El periodismo no estaba en sus planes

Por la mente de Luis Emilio, en sus primeros años de vida, jamás pasó la idea de ejercer el periodismo. Por tener una gran destreza en los números, su interés estaba centrado en la ingeniería, en especial, la civil. Y así lo manifiesta:

“Sentía una férrea atracción por todo lo relacionado con el cálculo, la mecánica, la hidráulica y la física. En verdad quería explorar ese mundo y desentrañar sus misterios. La comunicación me era totalmente indiferente. No estaba en mis planes”.

Aconteció que en la época en que él se graduó de bachiller, en el Colegio Barranquilla (Codeba), por allá en 1972, no había en la capital del Atlántico una universidad que tuviera esa Facultad.

“Un familiar mío, en respuesta a mi inquietud, me dijo que por la carrera 43, con la calle 60 –en verdad no recuerdo la dirección con exactitud- había una corporación que ofrecía una carrera a fin con lo que yo quería. Me sugirió dirigirme hacia allá. No lo pensé dos veces, pues nada perdería”, recuerda Luis Emilio.

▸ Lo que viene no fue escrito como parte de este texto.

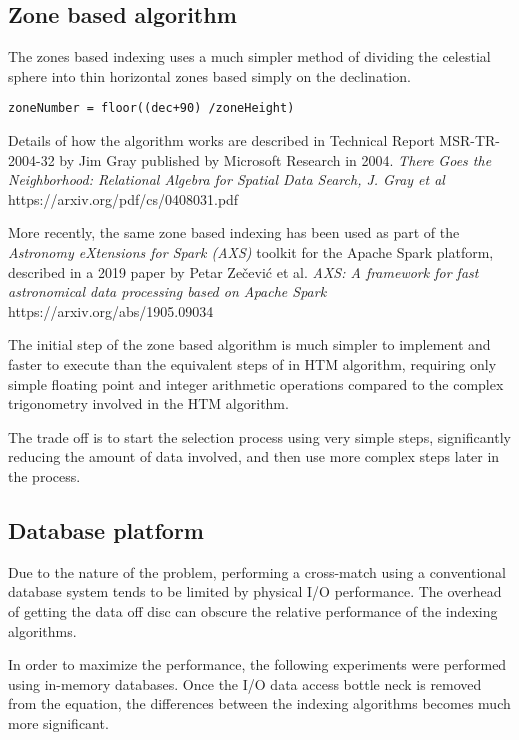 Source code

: \documentclass{article}
\newcommand{\apachespark} {Apache Spark\xspace}
\newcommand{\crossmatch} {cross-match\xspace}
\begin{document}
\subsection{Zone based algorithm}
\label{crossmatch-zones}

The zones based indexing uses a much simpler method of dividing the celestial sphere into thin horizontal zones based simply on the declination.

\begin{lstlisting}[]
zoneNumber = floor((dec+90) /zoneHeight)
\end{lstlisting}

Details of how the algorithm works are described in Technical Report MSR-TR-2004-32 by Jim Gray published by Microsoft Research in 2004.
\textit{There Goes the Neighborhood: Relational Algebra for Spatial Data Search, J. Gray et al}
https://arxiv.org/pdf/cs/0408031.pdf

More recently, the same zone based indexing has been used as part of the \textit{Astronomy eXtensions for Spark (AXS)} toolkit for the \apachespark platform, described in a 2019 paper by Petar Zečević et al.
\textit{AXS: A framework for fast astronomical data processing based on Apache Spark}
https://arxiv.org/abs/1905.09034

The initial step of the zone based algorithm is much simpler to implement and faster to execute than the equivalent steps of in HTM algorithm, requiring only simple floating point and integer arithmetic operations compared to the complex trigonometry involved in the HTM algorithm.

The trade off is to start the selection process using very simple steps, significantly reducing the amount of data involved, and then use more complex steps later in the process.

\subsection{Database platform}
\label{database-platform}

Due to the nature of the problem, performing a \crossmatch using a conventional database system tends to be limited by physical I/O performance. The overhead of getting the data off disc can obscure the relative performance of the indexing algorithms.

In order to maximize the performance, the following experiments were performed using in-memory databases. Once the I/O data access bottle neck is removed from the equation, the differences between the indexing algorithms becomes much more significant.
\end{document}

Quiso matricularse para no perder tiempo, pero sobre todo con la esperanza de que en la medida en que avanzara, surgiera una universidad que abriera la Facultad de Ingeniería Civil. Era su esperanza.

Estuvo a punto de matricularse cuando un amigo le dijo que esa Corporación no estaba acreditada por el Ministerio de Educación, que era ‘pirata’. Desistió, de inmediato, de su propósito porque alguien le comentó que averiguara en la Universidad Autónoma del Caribe. Siguió la recomendación. Fue hasta allá y le hablaron de Comunicación Social. Acudió a la Facultad y encontró a un viejo amigo del bachillerato, en el Codeba que también iba a comenzar los estudios, y este le comentó acerca de lo prometedor que era esa carrera: Gilberto Marenco Better.

“Le dije a Luis Emilio que la Comunicación Social era la carrera del futuro, que ahí había mucho campo, que sería interesante probar”, recuerda Gilberto Marenco.

Pleno de entusiasmo, Luis Emilio se matriculó en Comunicación Social en la Uniautónoma. Con las semanas le fue ‘cogiendo el gusto a la vaina’, como lo diría con sus propias palabras.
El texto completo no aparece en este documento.